My use-case of binary __DATA__ was that I was uncompressing Compress::Zlib
data and used this in production in some 5.8.8 age, which was rather nice
to my taste.

not using this technique anymore, though.

Internal Use - Confidential
Re: "use v5.36.0" should imply ASCII source [ In reply to ]
On Sat, Aug 07, 2021 at 02:01:14PM +0200, Martijn Lievaart wrote:
> Op 07-08-2021 om 08:51 schreef Darren Duncan:

> > If there is a "use utf8;" anywhere in a Perl file, would it not be
> > reasonable to interpret that it is describing the entire file and not
> > just the portion of the file below that statement?
>
>
> ... I don't feel that is reasonable. It's not how "use" works in general.
> "Use" affects the file being parsed from that point on. If you want it to
> affect the whole file, put it as the first statement.

It's not just "not reasonable" - it's not possible.

The perl parser can't restart.

Things like reading source code from a pipe (or terminal) could be worked
around (with sufficient buffering), but that's not the fatal problem here.

The problem is that all actions of the parser happen immediately, and
are committed to the symbol table as they are done. So for starters:

sub foo {
# I am good
}

sub bar {
1 2 3;
# I have a syntax error
}


will generate a definition for &foo before it even starts parsing bar,
and the failure to parse bar won't delete the definition of &foo

So if you wrap the above in an eval (or similar - a require or do in an
eval) and trap the error, you still get &foo.
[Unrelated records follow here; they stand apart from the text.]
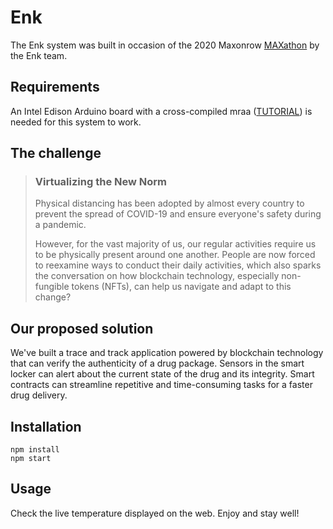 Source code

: # Enk
The Enk system was built in occasion of the 2020 Maxonrow [MAXathon](https://hackathon.maxonrow.com/) by the Enk team.

## Requirements
An Intel Edison Arduino board with a cross-compiled mraa ([TUTORIAL](https://github.com/eclipse/mraa/issues/303#issuecomment-145231175)) is needed for this system to work.
## The challenge

> ### **Virtualizing the New Norm**
> Physical distancing has been adopted by almost every country to prevent the spread of COVID-19 and ensure everyone's safety during a pandemic.
> 
> However, for the vast majority of us, our regular activities require
> us to be physically present around one another. People are now forced
> to reexamine ways to conduct their daily activities, which also sparks
> the conversation on how blockchain technology, especially non-fungible
> tokens (NFTs), can help us navigate and adapt to this change?

## Our proposed solution
We've built a trace and track application powered by blockchain technology that can verify the authenticity of a drug package. Sensors in the smart locker can alert about the current state of the drug and its integrity. Smart contracts can streamline repetitive and time-consuming tasks for a faster drug delivery.

## Installation

    npm install
    npm start

## Usage
Check the live temperature displayed on the web.
Enjoy and stay well!
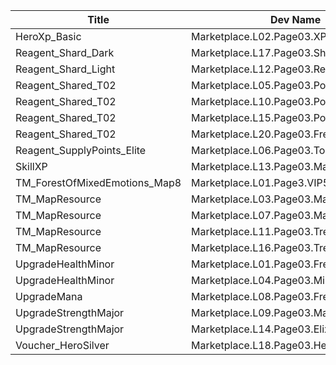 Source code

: | Title | Dev Name | Quantity | Currency |  Price |
| ----- | -------- | -------- | -------- |  ----- |
| HeroXp_Basic | Marketplace.L02.Page03.XP.03 | 100000 | Currency:Gold | 200 |
| Reagent_Shard_Dark | Marketplace.L17.Page03.Shard.29 | 1 | Gems | 200 |
| Reagent_Shard_Light | Marketplace.L12.Page03.Reagent.23 | 1 | Currency:Gold | 300000 |
| Reagent_Shared_T02 | Marketplace.L05.Page03.PowerSource.03 | 10 | Currency:Gold | 2500 |
| Reagent_Shared_T02 | Marketplace.L10.Page03.PowerSource.06 | 15 | Currency:Gold | 2500 |
| Reagent_Shared_T02 | Marketplace.L15.Page03.PowerSource.09 | 20 | Currency:Gold | 2500 |
| Reagent_Shared_T02 | Marketplace.L20.Page03.Free.120 | 15 | Currency:Gold | 0 |
| Reagent_SupplyPoints_Elite | Marketplace.L06.Page03.Token.20 | 3 | Currency:Gold | 100000 |
| SkillXP | Marketplace.L13.Page03.MapsMisc.30 | 1 | Currency:Gold | 10000 |
| TM_ForestOfMixedEmotions_Map8 | Marketplace.L01.Page3.VIP5.FreeBonus.74 | 1 | Currency:Gold | 0 |
| TM_MapResource | Marketplace.L03.Page03.MapFragments.03 | 3 | Currency:Gold | 20000 |
| TM_MapResource | Marketplace.L07.Page03.MapFragments.08 | 5 | Currency:Gold | 20000 |
| TM_MapResource | Marketplace.L11.Page03.TreasureMap.03 | 7 | Currency:Gold | 20000 |
| TM_MapResource | Marketplace.L16.Page03.TreasureMap.06 | 10 | Currency:Gold | 20000 |
| UpgradeHealthMinor | Marketplace.L01.Page03.Free.09 | 5 | Currency:Gold | 0 |
| UpgradeHealthMinor | Marketplace.L04.Page03.MinorElixir.09 | 4 | Currency:Gold | 4000 |
| UpgradeMana | Marketplace.L08.Page03.Free.36 | 1 | Currency:Gold | 0 |
| UpgradeStrengthMajor | Marketplace.L09.Page03.MajorElixir.12 | 8 | Currency:Gold | 50000 |
| UpgradeStrengthMajor | Marketplace.L14.Page03.ElixirAll.14 | 3 | Currency:Gold | 50000 |
| Voucher_HeroSilver | Marketplace.L18.Page03.Hero.11 | 1 | Currency:Gold | 3500000 |
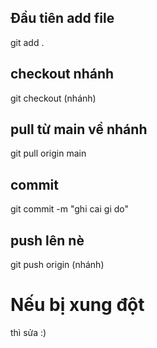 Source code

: ## Đầu tiên add file
git add .
## checkout nhánh
git checkout (nhánh)
## pull từ main về nhánh
git pull origin main
## commit
git commit -m "ghi cai gi do"
## push lên nè
git push origin (nhánh)

# Nếu bị xung đột
thì sửa :)
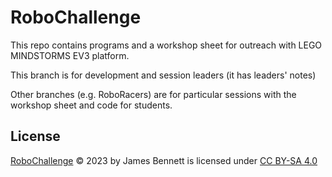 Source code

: # RoboChallenge

This repo contains programs and a workshop sheet for outreach with LEGO MINDSTORMS EV3 platform.

This branch is for development and session leaders (it has leaders' notes)

Other branches (e.g. RoboRacers) are for particular sessions with the workshop sheet and code for students.

## License
[RoboChallenge](https://github.com/bennett-j/RoboChallenge) © 2023 by James Bennett is licensed under [CC BY-SA 4.0 ](https://creativecommons.org/licenses/by/4.0/)
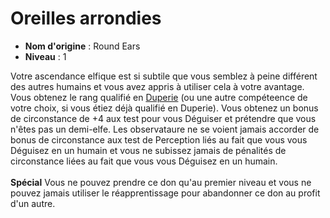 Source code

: # Oreilles arrondies

 * **Nom d'origine** : Round Ears
 * **Niveau** : 1


<p><span id="ctl00_MainContent_DetailedOutput">Votre ascendance elfique est si subtile que vous semblez à peine différent des autres humains et vous avez appris à utiliser cela à votre avantage. Vous obtenez le rang qualifié en <a href="https://2e.aonprd.com/Skills.aspx?ID=5">Duperie</a> (ou une autre compéteence de votre choix, si vous étiez déjà qualifié en Duperie). Vous obtenez un bonus de circonstance de +4 aux test pour vous Déguiser et prétendre que vous n'êtes pas un demi-elfe. Les observataure ne se voient jamais accorder de bonus de circonstance aux test de Perception liés au fait que vous vous Déguisez en un humain et vous ne subissez jamais de pénalités de circonstance liées au fait que vous vous Déguisez en un humain.<br><br><strong>Spécial</strong> Vous ne pouvez prendre ce don qu'au premier niveau et vous ne pouvez jamais utiliser le réapprentissage pour abandonner ce don au profit d'un autre.&nbsp;</span></p> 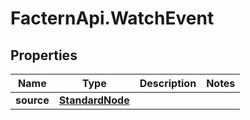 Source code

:# FacternApi.WatchEvent

## Properties
Name | Type | Description | Notes
------------ | ------------- | ------------- | -------------
**source** | [**StandardNode**](StandardNode.md) |  | 


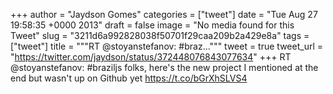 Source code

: 
+++
author = "Jaydson Gomes"
categories = ["tweet"]
date = "Tue Aug 27 19:58:35 +0000 2013"
draft = false
image = "No media found for this Tweet"
slug = "3211d6a992828038f50701f29caa209b2a429e8a"
tags = ["tweet"]
title = """RT @stoyanstefanov: #braz..."""
tweet = true
tweet_url = "https://twitter.com/jaydson/status/372448076843077634"
+++
RT @stoyanstefanov: #braziljs folks, here's the new project I mentioned at the end but wasn't up on Github yet https://t.co/bGrXhSLVS4
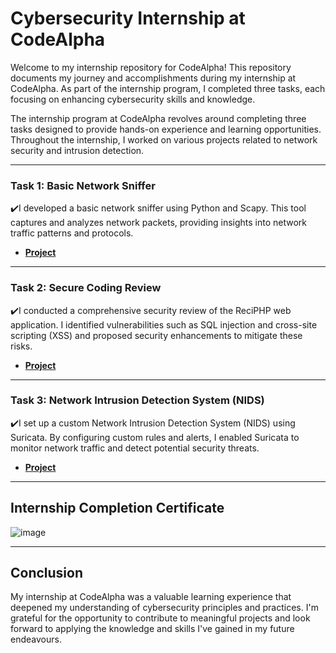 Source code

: # Cybersecurity Internship at CodeAlpha

Welcome to my internship repository for CodeAlpha! This repository documents my journey and accomplishments during my internship at CodeAlpha. As part of the internship program, I completed three tasks, each focusing on enhancing cybersecurity skills and knowledge.

The internship program at CodeAlpha revolves around completing three tasks designed to provide hands-on experience and learning opportunities. Throughout the internship, I worked on various projects related to network security and intrusion detection.

* * *

### Task 1: Basic Network Sniffer

✔️I developed a basic network sniffer using Python and Scapy. This tool captures and analyzes network packets, providing insights into network traffic patterns and protocols.

- [**Project**](https://github.com/ahmedelgendy3/CodeAlpha_Basic_Network_Sniffer)

* * *

### Task 2: Secure Coding Review

✔️I conducted a comprehensive security review of the ReciPHP web application. I identified vulnerabilities such as SQL injection and cross-site scripting (XSS) and proposed security enhancements to mitigate these risks.

- [**Project**](https://github.com/ahmedelgendy3/CodeAlpha_Secure_Coding_Review)

* * *

### Task 3: Network Intrusion Detection System (NIDS)

✔️I set up a custom Network Intrusion Detection System (NIDS) using Suricata. By configuring custom rules and alerts, I enabled Suricata to monitor network traffic and detect potential security threats.

- [**Project**](https://github.com/ahmedelgendy3/CodeAlpha_Network_Intrusion_Detection_System)

* * *

## Internship Completion Certificate

![image](https://github.com/ahmedelgendy3/codealpha_tasks/assets/83506756/5cf5c242-c36d-412b-85b5-d8fcd71fec15)


* * *

## Conclusion

My internship at CodeAlpha was a valuable learning experience that deepened my understanding of cybersecurity principles and practices. I'm grateful for the opportunity to contribute to meaningful projects and look forward to applying the knowledge and skills I've gained in my future endeavours.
BEGIN blocks give many many more ways for globally visible side effects to
happen immediately.

So there simply isn't a way to rewind and redo the parse of a file, because
the parsing of a file is not a transaction that ultimately commits or
rolls back - it's kind of AutoCommit, potentially at a
statement-by-statement granularity.

Nicholas Clark
Re: "use v5.36.0" should imply ASCII source [ In reply to ]
On Mon, Aug 16, 2021, at 8:00 AM, Graham Knop wrote:
> On Fri, Aug 6, 2021 at 5:23 PM Ricardo Signes <perl.p5p@rjbs.manxome.org> wrote:>
>> At the PSC, we had a long talk about this, and another proposal was made:
>>
>> We introduce a new stricture, which I'll call "source_encoding". Under "use strict 'source_encoding'", the compiler will raise an exception when the source contains non-ASCII content unless the utf8 pragma is in effect. The error raised can drive the programmer to documentation explaining the various trade-offs. That is: you can turn on utf8 and deal with how this affects your I/O, or you can disable the stricture, or you can restate your non-ASCII content as ASCII by using escaping constructs.
>
> After thinking about this again, I had another idea.
>
> The reason implying 'use utf8' is a problem is because of the impact it has on string semantics. Maybe we can just have it not impact string semantics. Make 'use v5.36.0;' decode the source as UTF-8, but store string literals as byte strings rather than characters. The strings would still be required to be UTF-8 encoded, but would be stored with the utf8 flag off. This would allow using UTF-8 encoded content in comments, Pod, or even in function names, but would not create the confusion with strings and IO.

I said I'd write a reply to this and I didn't. *Mea culpa*.

I think there are two big questions, here:

*ONE:* What's the end state we'd like to get to?

*TWO:* What's a good next step, keeping in mind that we might not ever get past that next step?

My take is this: The end state I'd like is that strings are in one of three states: declared text, declared bytes, unknown. Semantics exist for how to combine these and deal with I/O discipline. The source code is Unicode and string literals are assumed to be text. A new string literal syntax exists for byte strings, like `qb"..."`.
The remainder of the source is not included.